This section is from the book "The Standard Cyclopedia Of Horticulture Vol2", by L. H. Bailey. See also: Western Garden Book: More than 8,000 Plants - The Right Plants for Your Climate - Tips from Western Garden Experts.
Much can be done to check the ravages of insects by destroying their breeding-places and hiding-places. Weeds, rubbish, and refuse should be eliminated.
Hand-picking is often still the best means of destroying insects despite all the perfection of machinery and of materials. This is, particularly true about the home grounds and in the garden. The cultivator should not scorn this method.
Any course that tends to promote vigor will be helpful in enabling plants to withstand the attacks of plant-lice and other insects.
Larvae which live or feed in webs, like the tent-caterpillar and fall web-worm may be burned with a torch. The lamp or torch used in campaign parades finds its most efficient use here.

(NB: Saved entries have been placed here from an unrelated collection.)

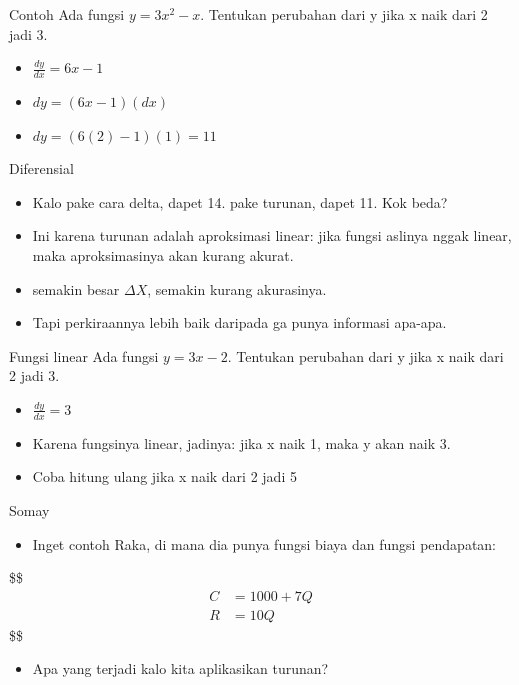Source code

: \documentclass[
  ignorenonframetext,
]{beamer}
\providecommand{\tightlist}{%
  \setlength{\itemsep}{0pt}\setlength{\parskip}{0pt}}\usepackage{longtable,booktabs,array}
\begin{document}
\begin{frame}{Contoh}
\label{contoh-6}
Ada fungsi \(y=3x^2-x\). Tentukan perubahan dari y jika x naik dari 2
jadi 3.

\begin{itemize}[<+->]
\item
  \(\frac{dy}{dx}=6x-1\)
\item
  \(dy=(6x-1)(dx)\)
\item
  \(dy=(6(2)-1)(1)=11\)
\end{itemize}
\end{frame}

\begin{frame}{Diferensial}
\label{diferensial-1}
\begin{itemize}
\item
  Kalo pake cara delta, dapet 14. pake turunan, dapet 11. Kok beda?
\item
  Ini karena turunan adalah aproksimasi linear: jika fungsi aslinya
  nggak linear, maka aproksimasinya akan kurang akurat.
\item
  semakin besar \(\Delta X\), semakin kurang akurasinya.
\item
  Tapi perkiraannya lebih baik daripada ga punya informasi apa-apa.
\end{itemize}
\end{frame}

\begin{frame}{Fungsi linear}
\label{fungsi-linear-4}
Ada fungsi \(y=3x-2\). Tentukan perubahan dari y jika x naik dari 2 jadi
3.

\begin{itemize}[<+->]
\item
  \(\frac{dy}{dx}=3\)
\item
  Karena fungsinya linear, jadinya: jika x naik 1, maka y akan naik 3.
\item
  Coba hitung ulang jika x naik dari 2 jadi 5
\end{itemize}
\end{frame}

\begin{frame}{Somay}
\label{somay}
\begin{itemize}
\tightlist
\item
  Inget contoh Raka, di mana dia punya fungsi biaya dan fungsi
  pendapatan:
\end{itemize}

\$\$ \begin{align*}
C&=1000+7Q \\

R&=10Q

\end{align*} \$\$

\begin{itemize}
\tightlist
\item
  Apa yang terjadi kalo kita aplikasikan turunan?
\end{itemize}
\end{frame}
\end{document}
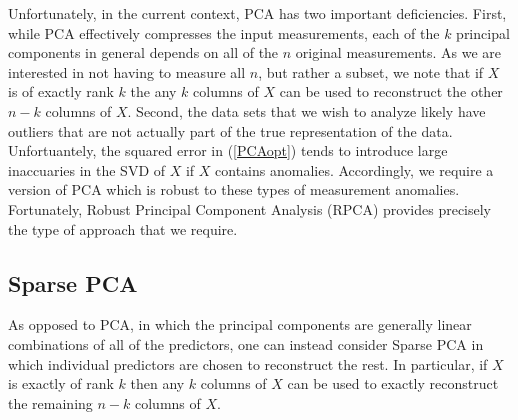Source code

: \documentclass[conference]{IEEEtran}
\begin{document}

Unfortunately, in the current context, PCA has two important deficiencies.  First, while PCA effectively compresses the input measurements, each of the $k$ principal components in general depends on all of the $n$ original measurements.   As we are interested in not having to measure all $n$, but rather a subset, we note that if $X$ is of exactly rank $k$ the any $k$ columns of $X$ can be used to reconstruct the other $n-k$ columns of $X$.
Second, the data sets that we wish to analyze likely have outliers that are not actually part of the true representation of the data.  Unfortuantely, the squared error in (\ref{PCAopt}) tends to introduce large inaccuaries in the SVD of $X$ if $X$ contains anomalies.
Accordingly, we require a version of PCA which is robust to these types of measurement anomalies.   Fortunately, Robust Principal Component Analysis (RPCA) \cite{Candes2009,
 Candes2011, Chandrasekaran2009, Cai2010, Paffenroth2012a,Paffenroth2013b} provides precisely the type of approach that we require.   

\subsection{Sparse PCA}\label{SPCA}

As opposed to PCA, in which the principal components are generally linear combinations of all of the predictors, one can instead consider Sparse PCA \cite{htf01} in which individual predictors are chosen to reconstruct the rest. In particular, if $X$ is exactly of rank $k$ then any $k$ columns of $X$ can be used to exactly reconstruct the remaining $n-k$ columns of $X$.

\end{document}
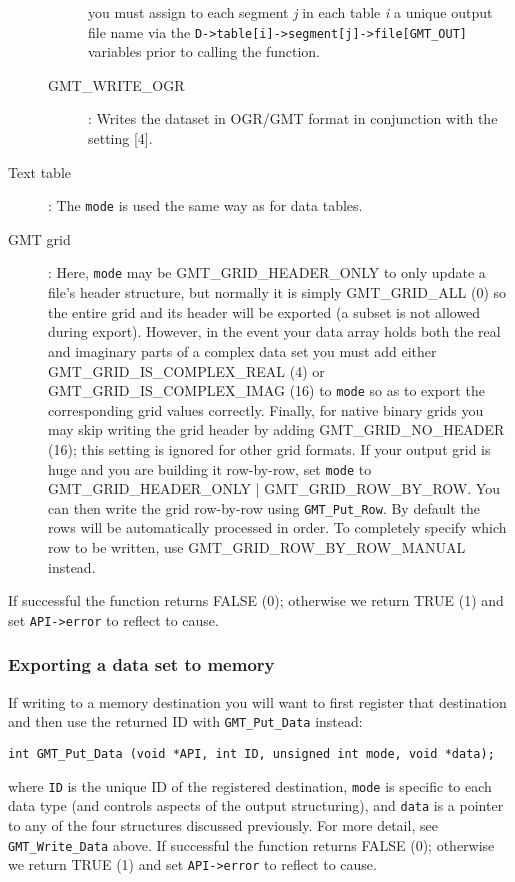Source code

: \documentclass[11pt]{report}
\begin{document}
\begin{description}
\begin{description}
you must assign to each segment \emph{j} in each table \emph{i} a unique output file name
via the \texttt{D->table[i]->segment[j]->file[GMT\_OUT]} variables prior to calling the function.
\item [GMT\_WRITE\_OGR]: Writes the dataset in OGR/GMT format in conjunction with the  setting [4].
\end{description}
\item [Text table]: The \texttt{mode} is used the same way as for data tables.
\item [GMT grid]: Here, \texttt{mode} may be GMT\_GRID\_HEADER\_ONLY to only update a file's header
structure, but normally it is simply GMT\_GRID\_ALL (0) so the entire
grid and its header will be exported (a subset is not allowed during export).
However, in the event your data array holds both the real and imaginary parts of a
complex data set you must add either GMT\_GRID\_IS\_COMPLEX\_REAL (4) or GMT\_GRID\_IS\_COMPLEX\_IMAG (16) to \texttt{mode}
so as to export the corresponding grid values correctly.  Finally, for native binary grids you may skip writing
the grid header by adding GMT\_GRID\_NO\_HEADER (16); this setting is ignored for other grid formats.
If your output grid is huge and you are building it row-by-row, set \texttt{mode} to
GMT\_GRID\_HEADER\_ONLY | GMT\_GRID\_ROW\_BY\_ROW.  You can then write the grid row-by-row
using \texttt{GMT\_Put\_Row}.  By default the rows will be automatically
processed in order.  To completely specify which row to be written, use GMT\_GRID\_ROW\_BY\_ROW\_MANUAL
instead.
\end{description}
If successful the function returns FALSE (0); otherwise we return TRUE (1) and set \texttt{API->error} to reflect to cause.

\subsubsection{Exporting a data set to memory}

If writing to a memory destination you will want to first register that destination and then use the returned ID with
\texttt{GMT\_Put\_Data} instead:

\begin{verbatim}
int GMT_Put_Data (void *API, int ID, unsigned int mode, void *data);
\end{verbatim}
where \texttt{ID} is the unique ID of the registered destination, \texttt{mode}
is specific to each data type (and controls aspects of the output structuring),
and \texttt{data} is a pointer to any of the four structures
discussed previously.  For more detail, see \texttt{GMT\_Write\_Data} above.
If successful the function returns FALSE (0); otherwise we return TRUE (1) and set \texttt{API->error} to reflect to cause.
\end{document}
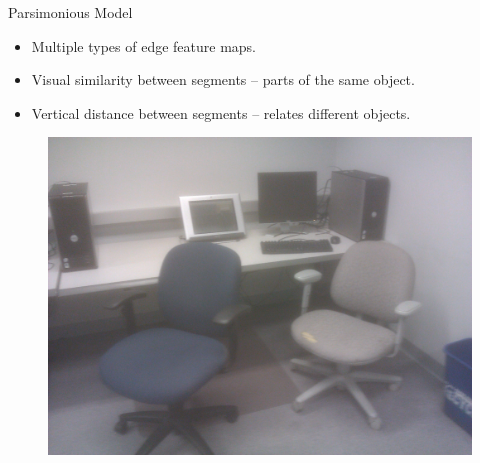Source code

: \documentclass{beamer}
\newcommand{\fe}[3]{{\phi_{#1}(#2,#3)}}%
\newcommand{\we}[3]{{w_{#1}^{#2#3}}}   %
\begin{document}

\begin{frame}{Parsimonious Model}

\begin{itemize}

\item Multiple types of edge feature maps.

\item Visual similarity between segments -- parts of the same object.
\item Vertical distance between segments -- relates different objects.

\end{itemize}
\begin{figure}[t!]
\includegraphics[width=.5\linewidth]{parsi.jpg}
\end{figure}



\end{frame}
\end{document}
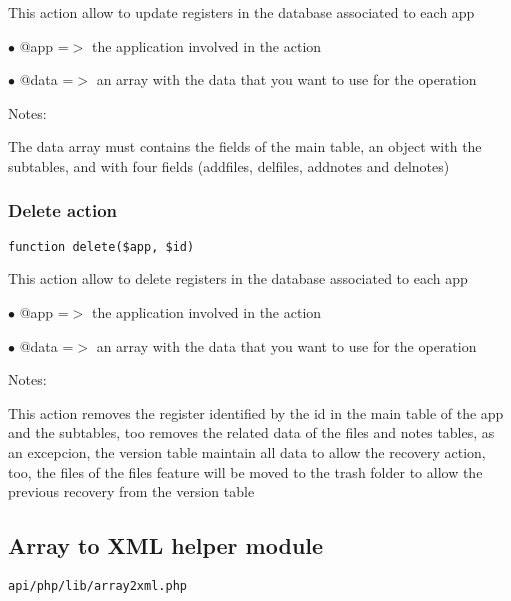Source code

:\documentclass[a4paper]{article}
\begin{document}
This action allow to update registers in the database associated to
each app

\begin{compactitem}
\item[\color{myblue}$\bullet$] @app  =$>$ the application involved in the action
\item[\color{myblue}$\bullet$] @data =$>$ an array with the data that you want to use for the operation
\end{compactitem}

Notes:

The data array must contains the fields of the main table, an object
with the subtables, and with four fields (addfiles, delfiles, addnotes
and delnotes)

\hypertarget{toc367}{}
\subsubsection{Delete action}

\begin{lstlisting}
function delete($app, $id)
\end{lstlisting}

This action allow to delete registers in the database associated to
each app

\begin{compactitem}
\item[\color{myblue}$\bullet$] @app  =$>$ the application involved in the action
\item[\color{myblue}$\bullet$] @data =$>$ an array with the data that you want to use for the operation
\end{compactitem}

Notes:

This action removes the register identified by the id in the main table
of the app and the subtables, too removes the related data of the files
and notes tables, as an excepcion, the version table maintain all data
to allow the recovery action, too, the files of the files feature will
be moved to the trash folder to allow the previous recovery from the
version table

\hypertarget{toc368}{}
\subsection{Array to XML helper module}

\begin{lstlisting}
api/php/lib/array2xml.php
\end{lstlisting}
\end{document}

To prevent the ascent of canker-worm moths and gypsy-moth caterpillars, various forms of sticky bands are in use. For this purpose there is no better substance than "tree tanglefoot." It may be applied directly to the tree-trunk, but when so used leaves an unsightly mark and requires more material than when the following method is used: First place a strip of cotton batting 3 inches wide around the trunk; cover this with a strip of tarred paper 5 inches wide; draw the paper tight and fasten at the lap only with three or four tacks. Spread the tanglefoot on the upper two-thirds of the paper, and comb it from time to time to keep the surface sticky. Burlap bands are made by tying or tacking a strip of burlap around the trunk and letting the edges hang down. The larvae will hide under the loose edge, where they may be killed. Banding is now little used for codlin-moth, since spraying with poison has been found so much more effective.